I second (third) using a delegate and binding it in your UMG blueprint. I prefer never to have my base classes talking directly to my hud classes at all. I just fire events based on state updates and my UMG blueprints can do whatever they like on that event with the data passed with the event. This creates a nice loosely-coupled system where changes to the UI don’t propagate downwards into your code. The event also does not have to be on your player controller, it can be on some central object like the game mode or a event manager custom component.
For example, you could add a delegate and property to MyGameMode.h. I’ll pass the player controller here, but maybe you want the player’s id, name, or pawn instead? Just pass whatever makes sense to your game. You can also use TwoParams or more if you need.
DECLARE_DYNAMIC_MULTICAST_DELEGATE_OneParam(FPlayerDeathDelegate, AMyPlayerController*, PlayerController);
UCLASS()
class MYGAME_API AMyGameMode : public AGameMode
{
UPROPERTY(BlueprintAssignable)
FPlayerDeathDelegate OnPlayerDeath;
}
When your player dies, you can broadcast the event on the game mode from MyPlayerController.cpp, passing in this to represent the player controller that died, but again you could pass whatever data you need.
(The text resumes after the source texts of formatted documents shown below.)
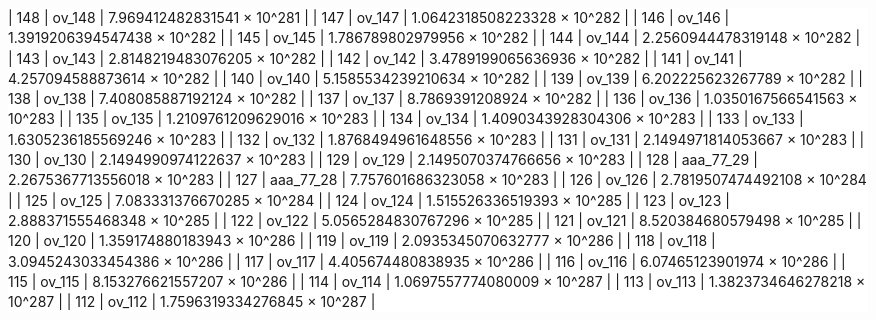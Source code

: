 | 148 | ov_148 | 7.969412482831541 × 10^281 |
| 147 | ov_147 | 1.0642318508223328 × 10^282 |
| 146 | ov_146 | 1.3919206394547438 × 10^282 |
| 145 | ov_145 | 1.786789802979956 × 10^282 |
| 144 | ov_144 | 2.2560944478319148 × 10^282 |
| 143 | ov_143 | 2.8148219483076205 × 10^282 |
| 142 | ov_142 | 3.4789199065636936 × 10^282 |
| 141 | ov_141 | 4.257094588873614 × 10^282 |
| 140 | ov_140 | 5.1585534239210634 × 10^282 |
| 139 | ov_139 | 6.202225623267789 × 10^282 |
| 138 | ov_138 | 7.408085887192124 × 10^282 |
| 137 | ov_137 | 8.7869391208924 × 10^282 |
| 136 | ov_136 | 1.0350167566541563 × 10^283 |
| 135 | ov_135 | 1.2109761209629016 × 10^283 |
| 134 | ov_134 | 1.4090343928304306 × 10^283 |
| 133 | ov_133 | 1.6305236185569246 × 10^283 |
| 132 | ov_132 | 1.8768494961648556 × 10^283 |
| 131 | ov_131 | 2.1494971814053667 × 10^283 |
| 130 | ov_130 | 2.1494990974122637 × 10^283 |
| 129 | ov_129 | 2.1495070374766656 × 10^283 |
| 128 | aaa_77_29 | 2.2675367713556018 × 10^283 |
| 127 | aaa_77_28 | 7.757601686323058 × 10^283 |
| 126 | ov_126 | 2.7819507474492108 × 10^284 |
| 125 | ov_125 | 7.083331376670285 × 10^284 |
| 124 | ov_124 | 1.515526336519393 × 10^285 |
| 123 | ov_123 | 2.888371555468348 × 10^285 |
| 122 | ov_122 | 5.0565284830767296 × 10^285 |
| 121 | ov_121 | 8.520384680579498 × 10^285 |
| 120 | ov_120 | 1.359174880183943 × 10^286 |
| 119 | ov_119 | 2.0935345070632777 × 10^286 |
| 118 | ov_118 | 3.0945243033454386 × 10^286 |
| 117 | ov_117 | 4.405674480838935 × 10^286 |
| 116 | ov_116 | 6.07465123901974 × 10^286 |
| 115 | ov_115 | 8.153276621557207 × 10^286 |
| 114 | ov_114 | 1.0697557774080009 × 10^287 |
| 113 | ov_113 | 1.3823734646278218 × 10^287 |
| 112 | ov_112 | 1.7596319334276845 × 10^287 |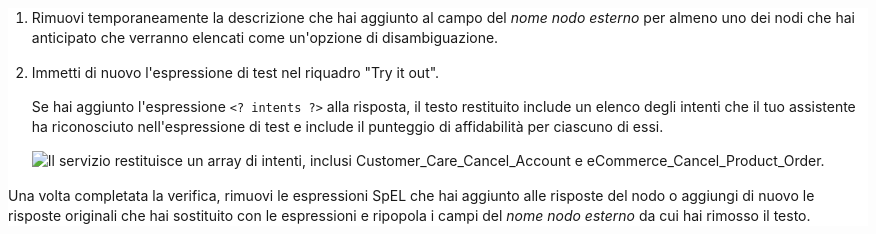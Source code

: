 1.  Rimuovi temporaneamente la descrizione che hai aggiunto al campo del *nome nodo esterno* per almeno uno dei nodi che hai anticipato che verranno elencati come un'opzione di disambiguazione. 

1.  Immetti di nuovo l'espressione di test nel riquadro "Try it out".

    Se hai aggiunto l'espressione `<? intents ?>` alla risposta, il testo restituito include un elenco degli intenti che il tuo assistente ha riconosciuto nell'espressione di test e include il punteggio di affidabilità per ciascuno di essi. 

    ![Il servizio restituisce un array di intenti, inclusi Customer_Care_Cancel_Account e eCommerce_Cancel_Product_Order.](images/disambig-show-intents.png)

Una volta completata la verifica, rimuovi le espressioni SpEL che hai aggiunto alle risposte del nodo o aggiungi di nuovo le risposte originali che hai sostituito con le espressioni e ripopola i campi del *nome nodo esterno* da cui hai rimosso il testo. 
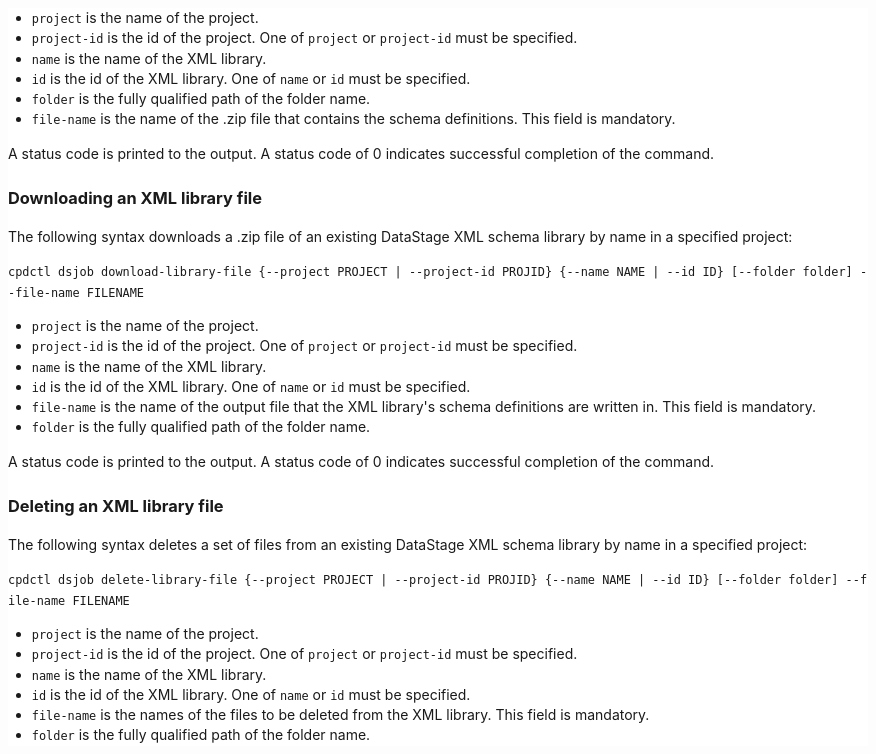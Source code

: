 
- `project` is the name of the project.
- `project-id` is the id of the project. One of `project` or
`project-id` must be specified.
- `name` is the name of the XML library. 
- `id` is the id of the XML library. One of `name` or
`id` must be specified.
- `folder` is the fully qualified path of the folder name.
- `file-name` is the name of the .zip file that contains the schema definitions.
This field is mandatory.


A status code is printed to the output. A status code of 0 indicates successful completion of
the command.


### Downloading an XML library file
The following syntax downloads a .zip file of an existing DataStage XML schema library by name
in a specified project: 
```
cpdctl dsjob download-library-file {--project PROJECT | --project-id PROJID} {--name NAME | --id ID} [--folder folder] --file-name FILENAME
```


- `project` is the name of the project.
- `project-id` is the id of the project. One of `project` or
`project-id` must be specified.
- `name` is the name of the XML library. 
- `id` is the id of the XML library. One of `name` or
`id` must be specified.
- `file-name` is the name of the output file that the XML library's schema
definitions are written in. This field is mandatory.
- `folder` is the fully qualified path of the folder name.

A status code is printed to the output. A status code of 0 indicates successful completion of
the command.


### Deleting an XML library file
The following syntax deletes a set of files from an existing DataStage XML schema library by
name in a specified project: 
```
cpdctl dsjob delete-library-file {--project PROJECT | --project-id PROJID} {--name NAME | --id ID} [--folder folder] --file-name FILENAME
```


- `project` is the name of the project.
- `project-id` is the id of the project. One of `project` or
`project-id` must be specified.
- `name` is the name of the XML library. 
- `id` is the id of the XML library. One of `name` or
`id` must be specified.
- `file-name` is the names of the files to be deleted from the XML library. This
field is mandatory.
- `folder` is the fully qualified path of the folder name.
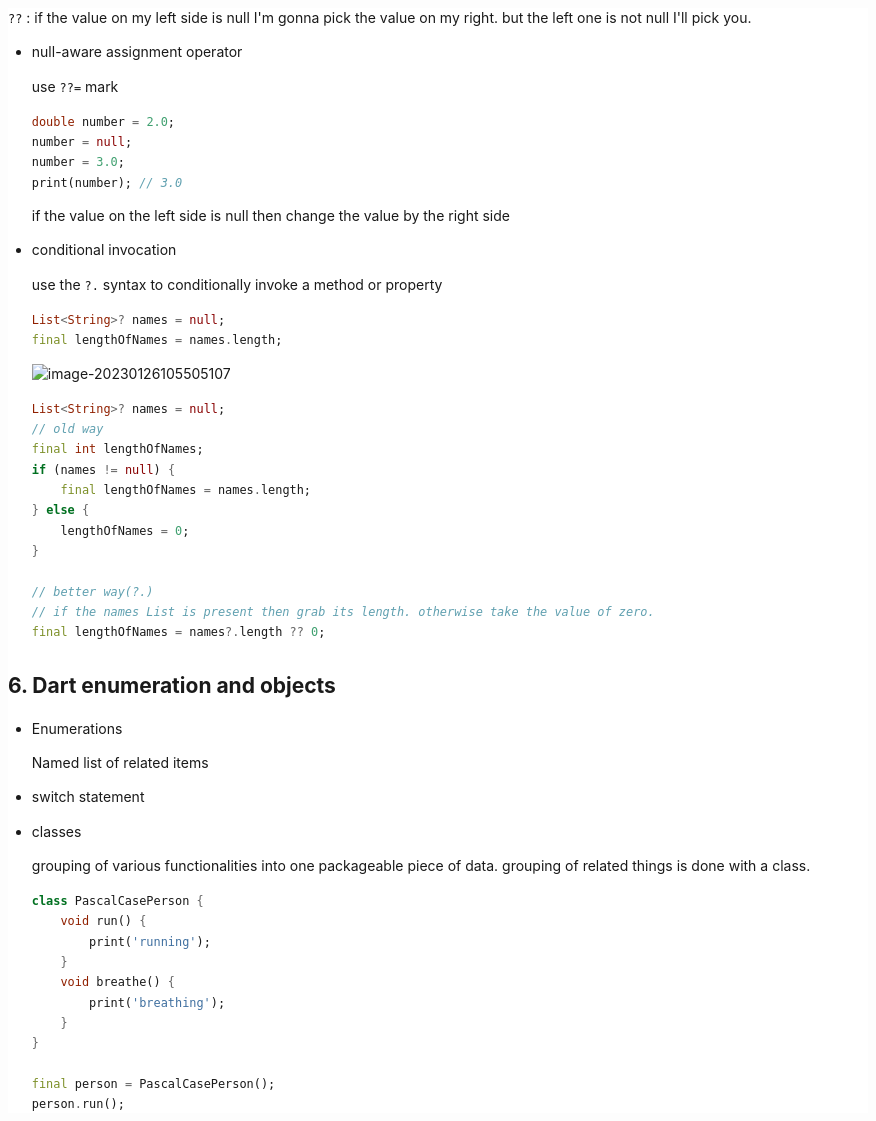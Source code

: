   `??` : if the value on my left side is null I'm gonna pick the value on my right. but the left one is not null I'll pick you. 

- null-aware assignment operator

  use `??=` mark

  ```dart
  double number = 2.0;
  number = null;
  number = 3.0;
  print(number); // 3.0
  ```

  if the value on the left side is null then change the value by the right side

- conditional invocation

  use the `?.` syntax to conditionally invoke a method or property

  ```dart
  List<String>? names = null;
  final lengthOfNames = names.length;
  ```

  ![image-20230126105505107](https://user-images.githubusercontent.com/77393619/214823429-5b6464c8-e2a4-497d-a213-f30f47c98608.png)

  ```dart
  List<String>? names = null;
  // old way
  final int lengthOfNames;
  if (names != null) {
      final lengthOfNames = names.length;
  } else {
      lengthOfNames = 0;
  }
  
  // better way(?.)
  // if the names List is present then grab its length. otherwise take the value of zero.
  final lengthOfNames = names?.length ?? 0;
  ```

## 6. Dart enumeration and objects

- Enumerations

  Named list of related items

- switch statement

- classes

  grouping of various functionalities into one packageable piece of data. grouping of related things is done with a class.

  ```dart
  class PascalCasePerson {
      void run() {
          print('running');
      }
      void breathe() {
          print('breathing');
      }
  }
  
  final person = PascalCasePerson();
  person.run();
  ```
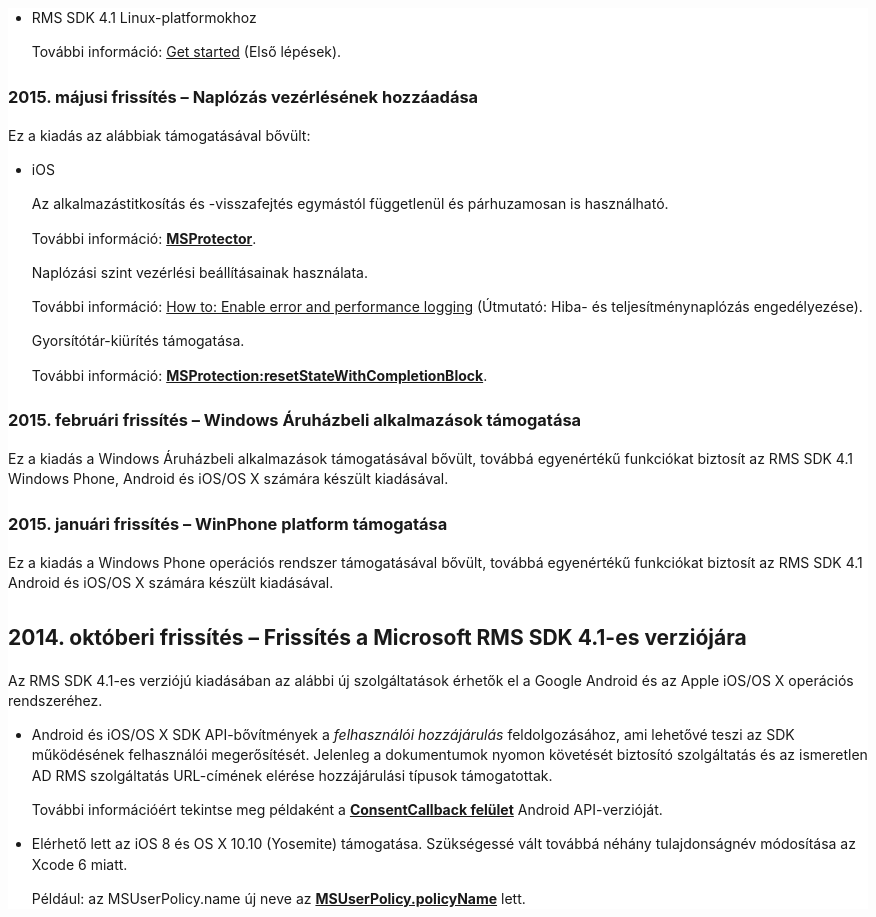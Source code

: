 -   RMS SDK 4.1 Linux-platformokhoz

    További információ: [Get started](get-started.md) (Első lépések).

### 2015. májusi frissítés – Naplózás vezérlésének hozzáadása

Ez a kiadás az alábbiak támogatásával bővült:

-   iOS

    Az alkalmazástitkosítás és -visszafejtés egymástól függetlenül és párhuzamosan is használható.

    További információ: [**MSProtector**](/rights-management/sdk/4.2/api/iOS/iOS#msipcthin2_msprotector_class_objc).

    Naplózási szint vezérlési beállításainak használata.

    További információ: [How to: Enable error and performance logging](enabling-logging.md) (Útmutató: Hiba- és teljesítménynaplózás engedélyezése).

    Gyorsítótár-kiürítés támogatása.

    További információ: [**MSProtection:resetStateWithCompletionBlock**](/rights-management/sdk/4.2/api/iOS/msprotection#msipcthin2_msprotection_resetstatewithcompletionblock_method_objc).

### 2015. februári frissítés – Windows Áruházbeli alkalmazások támogatása

Ez a kiadás a Windows Áruházbeli alkalmazások támogatásával bővült, továbbá egyenértékű funkciókat biztosít az RMS SDK 4.1 Windows Phone, Android és iOS/OS X számára készült kiadásával.

### 2015. januári frissítés – WinPhone platform támogatása

Ez a kiadás a Windows Phone operációs rendszer támogatásával bővült, továbbá egyenértékű funkciókat biztosít az RMS SDK 4.1 Android és iOS/OS X számára készült kiadásával.

## 2014. októberi frissítés – Frissítés a Microsoft RMS SDK 4.1-es verziójára

Az RMS SDK 4.1-es verziójú kiadásában az alábbi új szolgáltatások érhetők el a Google Android és az Apple iOS/OS X operációs rendszeréhez.

-   Android és iOS/OS X SDK API-bővítmények a *felhasználói hozzájárulás* feldolgozásához, ami lehetővé teszi az SDK működésének felhasználói megerősítését. Jelenleg a dokumentumok nyomon követését biztosító szolgáltatás és az ismeretlen AD RMS szolgáltatás URL-címének elérése hozzájárulási típusok támogatottak.

    További információért tekintse meg példaként a [**ConsentCallback felület**](/rights-management/sdk/4.2/api/android/com.microsoft.rightsmanagement#msipcthin2_consentcallback_interface_java) Android API-verzióját.

-   Elérhető lett az iOS 8 és OS X 10.10 (Yosemite) támogatása. Szükségessé vált továbbá néhány tulajdonságnév módosítása az Xcode 6 miatt.

    Például: az MSUserPolicy.name új neve az [**MSUserPolicy.policyName**](/rights-management/sdk/4.2/api/iOS/msuserpolicy#msipcthin2_msuserpolicy_name_property_objc) lett.
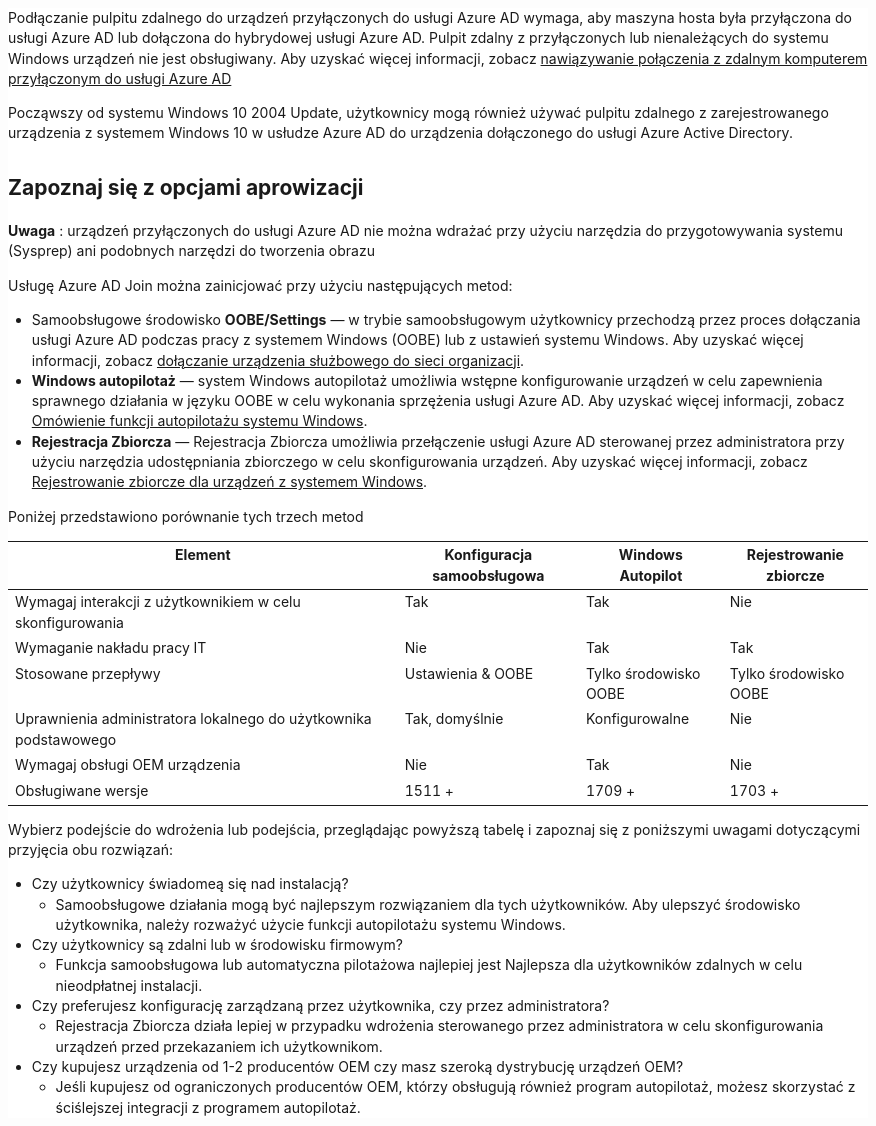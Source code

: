 Podłączanie pulpitu zdalnego do urządzeń przyłączonych do usługi Azure AD wymaga, aby maszyna hosta była przyłączona do usługi Azure AD lub dołączona do hybrydowej usługi Azure AD. Pulpit zdalny z przyłączonych lub nienależących do systemu Windows urządzeń nie jest obsługiwany. Aby uzyskać więcej informacji, zobacz [nawiązywanie połączenia z zdalnym komputerem przyłączonym do usługi Azure AD](/windows/client-management/connect-to-remote-aadj-pc)

Począwszy od systemu Windows 10 2004 Update, użytkownicy mogą również używać pulpitu zdalnego z zarejestrowanego urządzenia z systemem Windows 10 w usłudze Azure AD do urządzenia dołączonego do usługi Azure Active Directory. 

## <a name="understand-your-provisioning-options"></a>Zapoznaj się z opcjami aprowizacji
**Uwaga** : urządzeń przyłączonych do usługi Azure AD nie można wdrażać przy użyciu narzędzia do przygotowywania systemu (Sysprep) ani podobnych narzędzi do tworzenia obrazu

Usługę Azure AD Join można zainicjować przy użyciu następujących metod:

- Samoobsługowe środowisko **OOBE/Settings** — w trybie samoobsługowym użytkownicy przechodzą przez proces dołączania usługi Azure AD podczas pracy z systemem Windows (OOBE) lub z ustawień systemu Windows. Aby uzyskać więcej informacji, zobacz [dołączanie urządzenia służbowego do sieci organizacji](../user-help/user-help-join-device-on-network.md). 
- **Windows autopilotaż** — system Windows autopilotaż umożliwia wstępne konfigurowanie urządzeń w celu zapewnienia sprawnego działania w języku OOBE w celu wykonania sprzężenia usługi Azure AD. Aby uzyskać więcej informacji, zobacz [Omówienie funkcji autopilotażu systemu Windows](/windows/deployment/windows-autopilot/windows-10-autopilot). 
- **Rejestracja Zbiorcza** — Rejestracja Zbiorcza umożliwia przełączenie usługi Azure AD sterowanej przez administratora przy użyciu narzędzia udostępniania zbiorczego w celu skonfigurowania urządzeń. Aby uzyskać więcej informacji, zobacz [Rejestrowanie zbiorcze dla urządzeń z systemem Windows](/intune/windows-bulk-enroll).
 
Poniżej przedstawiono porównanie tych trzech metod 
 
| Element | Konfiguracja samoobsługowa | Windows Autopilot | Rejestrowanie zbiorcze |
| --- | --- | --- | --- |
| Wymagaj interakcji z użytkownikiem w celu skonfigurowania | Tak | Tak | Nie |
| Wymaganie nakładu pracy IT | Nie | Tak | Tak |
| Stosowane przepływy | Ustawienia & OOBE | Tylko środowisko OOBE | Tylko środowisko OOBE |
| Uprawnienia administratora lokalnego do użytkownika podstawowego | Tak, domyślnie | Konfigurowalne | Nie |
| Wymagaj obsługi OEM urządzenia | Nie | Tak | Nie |
| Obsługiwane wersje | 1511 + | 1709 + | 1703 + |
 
Wybierz podejście do wdrożenia lub podejścia, przeglądając powyższą tabelę i zapoznaj się z poniższymi uwagami dotyczącymi przyjęcia obu rozwiązań:  

- Czy użytkownicy świadomeą się nad instalacją? 
   - Samoobsługowe działania mogą być najlepszym rozwiązaniem dla tych użytkowników. Aby ulepszyć środowisko użytkownika, należy rozważyć użycie funkcji autopilotażu systemu Windows.  
- Czy użytkownicy są zdalni lub w środowisku firmowym? 
   - Funkcja samoobsługowa lub automatyczna pilotażowa najlepiej jest Najlepsza dla użytkowników zdalnych w celu nieodpłatnej instalacji. 
- Czy preferujesz konfigurację zarządzaną przez użytkownika, czy przez administratora? 
   - Rejestracja Zbiorcza działa lepiej w przypadku wdrożenia sterowanego przez administratora w celu skonfigurowania urządzeń przed przekazaniem ich użytkownikom.     
- Czy kupujesz urządzenia od 1-2 producentów OEM czy masz szeroką dystrybucję urządzeń OEM?  
   - Jeśli kupujesz od ograniczonych producentów OEM, którzy obsługują również program autopilotaż, możesz skorzystać z ściślejszej integracji z programem autopilotaż.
void MyPlayerController::IamDeadDeadDead()
{
AMyGameMode* game_mode = (AMyGameMode*)GetWorld()->GetAuthGameMode();
if (game_mode)
{
game_mode.OnPlayerDeath.Broadcast(this);
}
}
Then in your UMG blueprint, just bind from your game mode, because you set BlueprintAssignable, to your OnPlayerDeath event and you’re good to go. This way you never actually have to know beforehand which player controller is going to raise the event, it’s all routed through a central event handler. Combine this with inheritance and it gets even more powerful and flexible and the sky is the limit.